▶ _EXERCISE_:
Will you quote only the lines starting at the one that contains "This is an Android" and ending with the last line of the listing below, inclusive?
● ● ● ● ● ● ●
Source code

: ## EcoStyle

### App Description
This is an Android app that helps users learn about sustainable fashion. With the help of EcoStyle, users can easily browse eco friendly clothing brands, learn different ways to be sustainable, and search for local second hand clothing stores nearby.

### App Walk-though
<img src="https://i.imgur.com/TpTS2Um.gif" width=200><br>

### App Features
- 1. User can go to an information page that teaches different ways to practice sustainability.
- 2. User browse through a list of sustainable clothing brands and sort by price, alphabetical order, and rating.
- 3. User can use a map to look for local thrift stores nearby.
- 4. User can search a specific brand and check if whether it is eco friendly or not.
● ● ● ● ● ● ●
▶ _FINISHED TASK_:
This is an Android app that helps users learn about sustainable fashion. With the help of EcoStyle, users can easily browse eco friendly clothing brands, learn different ways to be sustainable, and search for local second hand clothing stores nearby.

### App Walk-though
<img src="https://i.imgur.com/TpTS2Um.gif" width=200><br>

### App Features
- 1. User can go to an information page that teaches different ways to practice sustainability.
- 2. User browse through a list of sustainable clothing brands and sort by price, alphabetical order, and rating.
- 3. User can use a map to look for local thrift stores nearby.
- 4. User can search a specific brand and check if whether it is eco friendly or not.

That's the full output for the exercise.